TASK TO COMPLETE ::
Span requested from the data below: the line with "- [x] 提供加载界面；" through the line with "# Generic Band interpolation", both included. Give only these lines again, exactly, and leave every picture out.

BEGIN

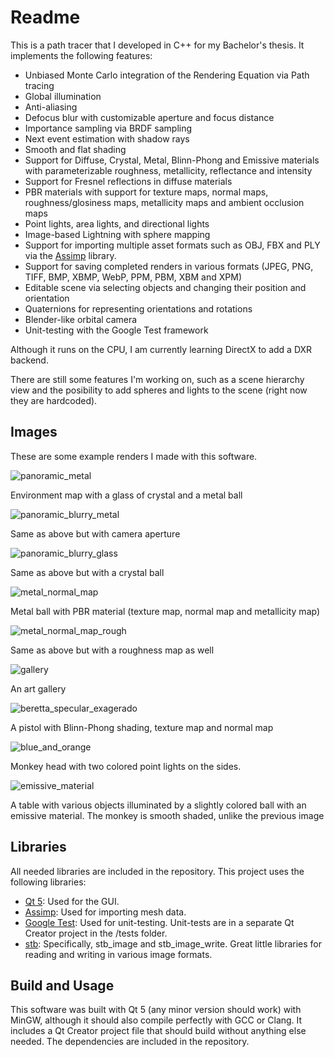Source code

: # Readme

This is a path tracer that I developed in C++ for my Bachelor's thesis. It implements the following features:
- Unbiased Monte Carlo integration of the Rendering Equation via Path tracing
- Global illumination
- Anti-aliasing
- Defocus blur with customizable aperture and focus distance
- Importance sampling via BRDF sampling
- Next event estimation with shadow rays
- Smooth and flat shading
- Support for Diffuse, Crystal, Metal, Blinn-Phong and Emissive materials with parameterizable roughness, metallicity, reflectance and intensity
- Support for Fresnel reflections in diffuse materials
- PBR materials with support for texture maps, normal maps, roughness/glosiness maps, metallicity maps and ambient occlusion maps
- Point lights, area lights, and directional lights
- Image-based Lightning with sphere mapping
- Support for importing multiple asset formats such as OBJ, FBX and PLY via the [Assimp](http://assimp.org/) library.
- Support for saving completed renders in various formats (JPEG, PNG, TIFF, BMP, XBMP, WebP, PPM, PBM, XBM and XPM)
- Editable scene via selecting objects and changing their position and orientation
- Quaternions for representing orientations and rotations
- Blender-like orbital camera
- Unit-testing with the Google Test framework

Although it runs on the CPU, I am currently learning DirectX to add a DXR backend.

There are still some features I'm working on, such as a scene hierarchy view and the posibility to add spheres and lights to the scene (right now they are hardcoded).

## Images

These are some example renders I made with this software.

![panoramic_metal](/renders/panoramic_metal.png)

Environment map with a glass of crystal and a metal ball

![panoramic_blurry_metal](/renders/panoramic_blurry_metal.png)

Same as above but with camera aperture

![panoramic_blurry_glass](/renders/panoramic_blurry_glass.png)

Same as above but with a crystal ball

![metal_normal_map](/renders/metal_normal_map.png)

Metal ball with PBR material (texture map, normal map and metallicity map)

![metal_normal_map_rough](/renders/metal_normal_map_rough.png)

Same as above but with a roughness map as well

![gallery](/renders/gallery.PNG)

An art gallery

![beretta_specular_exagerado](/renders/beretta_specular_exagerado.PNG)

A pistol with Blinn-Phong shading, texture map and normal map

![blue_and_orange](/renders/blue_and_orange.PNG)

Monkey head with two colored point lights on the sides.

![emissive_material](/renders/emissive_material.png)

A table with various objects illuminated by a slightly colored ball with an emissive material.
The monkey is smooth shaded, unlike the previous image

## Libraries

All needed libraries are included in the repository. This project uses the following libraries:
- [Qt 5](https://www.qt.io/): Used for the GUI.
- [Assimp](http://assimp.org/): Used for importing mesh data.
- [Google Test](https://github.com/google/googletest): Used for unit-testing. Unit-tests are in a separate Qt Creator project in the /tests folder.
- [stb](https://github.com/nothings/stb): Specifically, stb_image and stb_image_write. Great little libraries for reading and writing in various image formats. 

## Build and Usage

This software was built with Qt 5 (any minor version should work) with MinGW, although it should also compile perfectly with GCC or Clang. It includes a Qt Creator project file that should build without anything else needed. The dependencies are included in the repository.
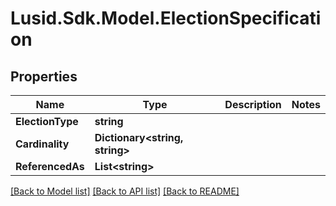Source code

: # Lusid.Sdk.Model.ElectionSpecification

## Properties

Name | Type | Description | Notes
------------ | ------------- | ------------- | -------------
**ElectionType** | **string** |  | 
**Cardinality** | **Dictionary&lt;string, string&gt;** |  | 
**ReferencedAs** | **List&lt;string&gt;** |  | 

[[Back to Model list]](../README.md#documentation-for-models) [[Back to API list]](../README.md#documentation-for-api-endpoints) [[Back to README]](../README.md)

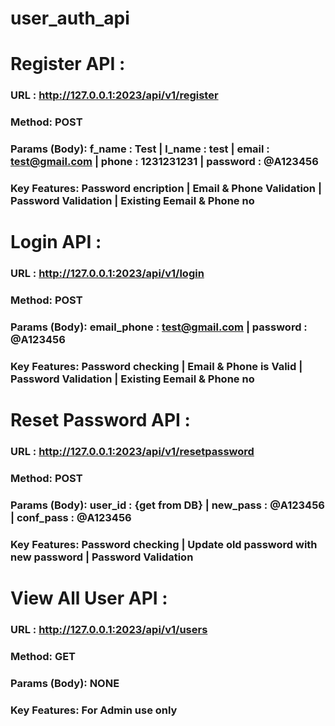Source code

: # user_auth_api

# Register API :
### URL : http://127.0.0.1:2023/api/v1/register
### Method: POST
### Params (Body): f_name : Test | l_name : test | email : test@gmail.com | phone : 1231231231 | password : @A123456
### Key Features: Password encription | Email & Phone Validation | Password Validation | Existing Eemail & Phone no

# Login API :
### URL : http://127.0.0.1:2023/api/v1/login
### Method: POST
### Params (Body): email_phone : test@gmail.com | password : @A123456
### Key Features: Password checking | Email & Phone is Valid | Password Validation | Existing Eemail & Phone no

# Reset Password API :
### URL : http://127.0.0.1:2023/api/v1/resetpassword
### Method: POST
### Params (Body): user_id : {get from DB} | new_pass : @A123456 | conf_pass : @A123456
### Key Features: Password checking | Update old password with new password | Password Validation

# View All User API :
### URL : http://127.0.0.1:2023/api/v1/users
### Method: GET
### Params (Body): NONE
### Key Features: For Admin use only
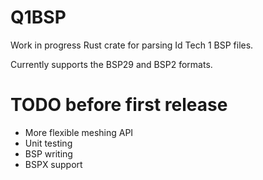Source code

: # Q1BSP

Work in progress Rust crate for parsing Id Tech 1 BSP files.

Currently supports the BSP29 and BSP2 formats.

# TODO before first release
- More flexible meshing API
- Unit testing
- BSP writing
- BSPX support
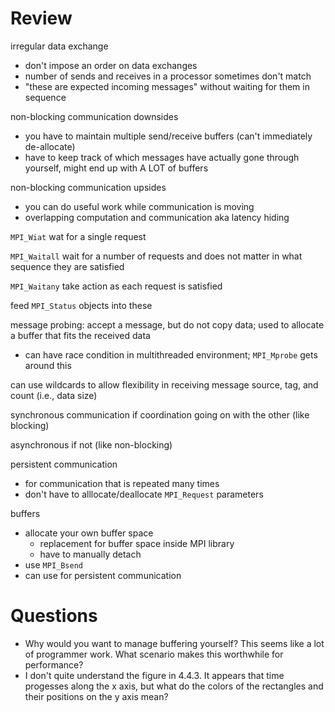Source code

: # Review

irregular data exchange
* don't impose an order on data exchanges
* number of sends and receives in a processor sometimes don't match
* "these are expected incoming messages" without waiting for them in sequence

non-blocking communication downsides
* you have to maintain multiple send/receive buffers (can't immediately de-allocate)
* have to keep track of which messages have actually gone through yourself, might end up with A LOT of buffers

non-blocking communication upsides
* you can do useful work while communication is moving
* overlapping computation and communication aka latency hiding

`MPI_Wiat` wat for a single request

`MPI_Waitall` wait for a number of requests and does not matter in what sequence they are satisfied

`MPI_Waitany` take action as each request is satisfied

feed `MPI_Status` objects into these

message probing: accept a message, but do not copy data; used to allocate a buffer that fits the received data
* can have race condition in multithreaded environment; `MPI_Mprobe` gets around this

can use wildcards to allow flexibility in receiving message source, tag, and count (i.e., data size)

synchronous communication if coordination going on with the other (like blocking)

asynchronous if not (like non-blocking)

persistent communication
* for communication that is repeated many times
* don't have to alllocate/deallocate `MPI_Request` parameters

buffers
* allocate your own buffer space
  * replacement for buffer space inside MPI library
  * have to manually detach
* use `MPI_Bsend`
* can use for persistent communication

# Questions
* Why would you want to manage buffering yourself? This seems like a lot of programmer work. What scenario makes this worthwhile for performance?
* I don't quite understand the figure in 4.4.3. It appears that time progesses along the x axis, but what do the colors of the rectangles and their positions on the y axis mean?
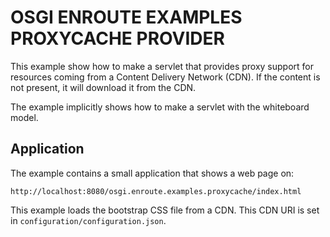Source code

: # OSGI ENROUTE EXAMPLES PROXYCACHE PROVIDER

This example show how to make a servlet that provides proxy support for resources
coming from a Content Delivery Network (CDN). If the content is not present, it will
download it from the CDN.

The example implicitly shows how to make a servlet with the whiteboard model.

## Application

The example contains a small application that shows a web page on:

	http://localhost:8080/osgi.enroute.examples.proxycache/index.html

This example loads the bootstrap CSS file from a CDN. This CDN URI is set in `configuration/configuration.json`.


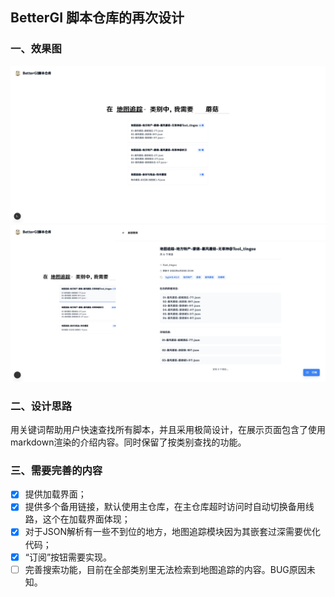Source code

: ## BetterGI 脚本仓库的再次设计
### 一、效果图
![](/picture_for_docs/2.jpeg)
![](/picture_for_docs/1.jpeg)

### 二、设计思路
用关键词帮助用户快速查找所有脚本，并且采用极简设计，在展示页面包含了使用markdown渲染的介绍内容。同时保留了按类别查找的功能。

### 三、需要完善的内容
- [x] 提供加载界面；
- [x] 提供多个备用链接，默认使用主仓库，在主仓库超时访问时自动切换备用线路，这个在加载界面体现；
- [x] 对于JSON解析有一些不到位的地方，地图追踪模块因为其嵌套过深需要优化代码；
- [x] “订阅”按钮需要实现。
- [ ] 完善搜索功能，目前在全部类别里无法检索到地图追踪的内容。BUG原因未知。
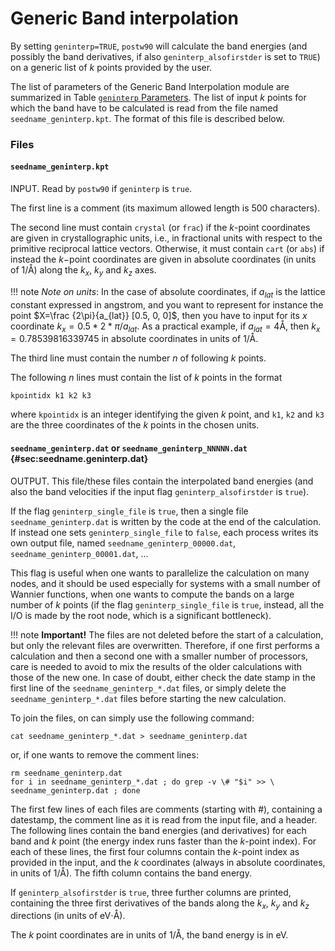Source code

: # Generic Band interpolation

By setting `geninterp=TRUE`, `postw90` will calculate the
band energies (and possibly the band derivatives, if also
`geninterp_alsofirstder` is set to `TRUE`) on a generic list of $k$
points provided by the user.

The list of parameters of the Generic Band Interpolation module are
summarized in
Table [`geninterp` Parameters](postw90params.md#geninterp-parameters).
The list of input $k$ points
for which the band have to be calculated is read from the file named
`seedname_geninterp.kpt`. The format of this file is described below.

### Files

#### `seedname_geninterp.kpt`

INPUT. Read by `postw90` if `geninterp` is `true`.

The first line is a comment (its maximum allowed length is 500
characters).

The second line must contain `crystal` (or `frac`) if the $k$-point
coordinates are given in crystallographic units, i.e., in fractional
units with respect to the primitive reciprocal lattice vectors.
Otherwise, it must contain `cart` (or `abs`) if instead the $k-$point
coordinates are given in absolute coordinates (in units of 1/Å) along
the $k_x$, $k_y$ and $k_z$ axes.

!!! note
    *Note on units*: In the case of absolute coordinates, if $a_{lat}$ is
    the lattice constant expressed in angstrom, and you want to represent
    for instance the point $X=\frac {2\pi}{a_{lat}} [0.5, 0, 0]$, then you
    have to input for its $x$ coordinate $k_x = 0.5 * 2 * \pi / a_{lat}$. As
    a practical example, if $a_{lat}=4$Å, then $k_x = 0.78539816339745$ in
    absolute coordinates in units of 1/Å.

The third line must contain the number $n$ of following $k$ points.

The following $n$ lines must contain the list of $k$ points in the
format

    kpointidx k1 k2 k3

where `kpointidx` is an integer identifying the given $k$ point, and
`k1`, `k2` and `k3` are the three coordinates of the $k$ points in the
chosen units.

#### `seedname_geninterp.dat` or `seedname_geninterp_NNNNN.dat` {#sec:seedname.geninterp.dat}

OUTPUT. This file/these files contain the interpolated band energies
(and also the band velocities if the input flag `geninterp_alsofirstder`
is `true`).

If the flag `geninterp_single_file` is `true`, then a single file
`seedname_geninterp.dat` is written by the code at the end of the
calculation. If instead one sets `geninterp_single_file` to `false`,
each process writes its own output file, named
`seedname_geninterp_00000.dat`, `seedname_geninterp_00001.dat`, ...

This flag is useful when one wants to parallelize the calculation on
many nodes, and it should be used especially for systems with a small
number of Wannier functions, when one wants to compute the bands on a
large number of $k$ points (if the flag `geninterp_single_file` is
`true`, instead, all the I/O is made by the root node, which is a
significant bottleneck).

!!! note
    **Important!** The files are not deleted before the start of a
    calculation, but only the relevant files are overwritten. Therefore, if
    one first performs a calculation and then a second one with a smaller
    number of processors, care is needed to avoid to mix the results of the
    older calculations with those of the new one. In case of doubt, either
    check the date stamp in the first line of the
    `seedname_geninterp_*.dat` files, or simply delete the
    `seedname_geninterp_*.dat` files before starting the new calculation.

To join the files, on can simply use the following command:

    cat seedname_geninterp_*.dat > seedname_geninterp.dat

or, if one wants to remove the comment lines:

    rm seedname_geninterp.dat
    for i in seedname_geninterp_*.dat ; do grep -v \# "$i" >> \
    seedname_geninterp.dat ; done

The first few lines of each files are comments (starting with #),
containing a datestamp, the comment line as it is read from the input
file, and a header. The following lines contain the band energies (and
derivatives) for each band and $k$ point (the energy index runs faster
than the $k$-point index). For each of these lines, the first four
columns contain the $k$-point index as provided in the input, and the
$k$ coordinates (always in absolute coordinates, in units of 1/Å). The
fifth column contains the band energy.

If `geninterp_alsofirstder` is `true`, three further columns are
printed, containing the three first derivatives of the bands along the
$k_x$, $k_y$ and $k_z$ directions (in units of eV$\cdot$Å).

The $k$ point coordinates are in units of 1/Å, the band energy is in eV.
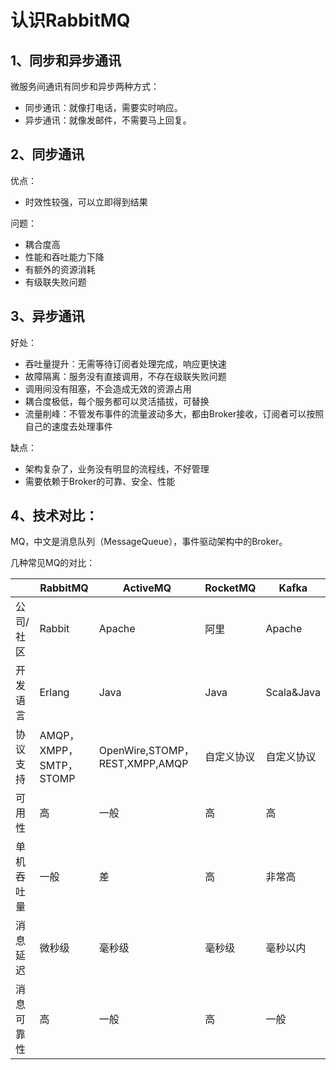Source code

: # 认识RabbitMQ

## 1、同步和异步通讯

微服务间通讯有同步和异步两种方式：

- 同步通讯：就像打电话，需要实时响应。
- 异步通讯：就像发邮件，不需要马上回复。

## 2、同步通讯

优点：

- 时效性较强，可以立即得到结果

问题：

- 耦合度高
- 性能和吞吐能力下降
- 有额外的资源消耗
- 有级联失败问题

## 3、异步通讯


好处：

- 吞吐量提升：无需等待订阅者处理完成，响应更快速
- 故障隔离：服务没有直接调用，不存在级联失败问题
- 调用间没有阻塞，不会造成无效的资源占用
- 耦合度极低，每个服务都可以灵活插拔，可替换
- 流量削峰：不管发布事件的流量波动多大，都由Broker接收，订阅者可以按照自己的速度去处理事件


缺点：

- 架构复杂了，业务没有明显的流程线，不好管理
- 需要依赖于Broker的可靠、安全、性能

## 4、技术对比：

MQ，中文是消息队列（MessageQueue），事件驱动架构中的Broker。


几种常见MQ的对比：

|            | **RabbitMQ**            | **ActiveMQ**                   | **RocketMQ** | **Kafka**  |
| ---------- | ----------------------- | ------------------------------ | ------------ | ---------- |
| 公司/社区  | Rabbit                  | Apache                         | 阿里         | Apache     |
| 开发语言   | Erlang                  | Java                           | Java         | Scala&Java |
| 协议支持   | AMQP，XMPP，SMTP，STOMP | OpenWire,STOMP，REST,XMPP,AMQP | 自定义协议   | 自定义协议 |
| 可用性     | 高                      | 一般                           | 高           | 高         |
| 单机吞吐量 | 一般                    | 差                             | 高           | 非常高     |
| 消息延迟   | 微秒级                  | 毫秒级                         | 毫秒级       | 毫秒以内   |
| 消息可靠性 | 高                      | 一般                           | 高           | 一般       |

END

ANSWER FOR THE TASK ::
- [x] 提供加载界面；
- [x] 提供多个备用链接，默认使用主仓库，在主仓库超时访问时自动切换备用线路，这个在加载界面体现；
- [x] 对于JSON解析有一些不到位的地方，地图追踪模块因为其嵌套过深需要优化代码；
- [x] “订阅”按钮需要实现。
- [ ] 完善搜索功能，目前在全部类别里无法检索到地图追踪的内容。BUG原因未知。
Source code

: # Generic Band interpolation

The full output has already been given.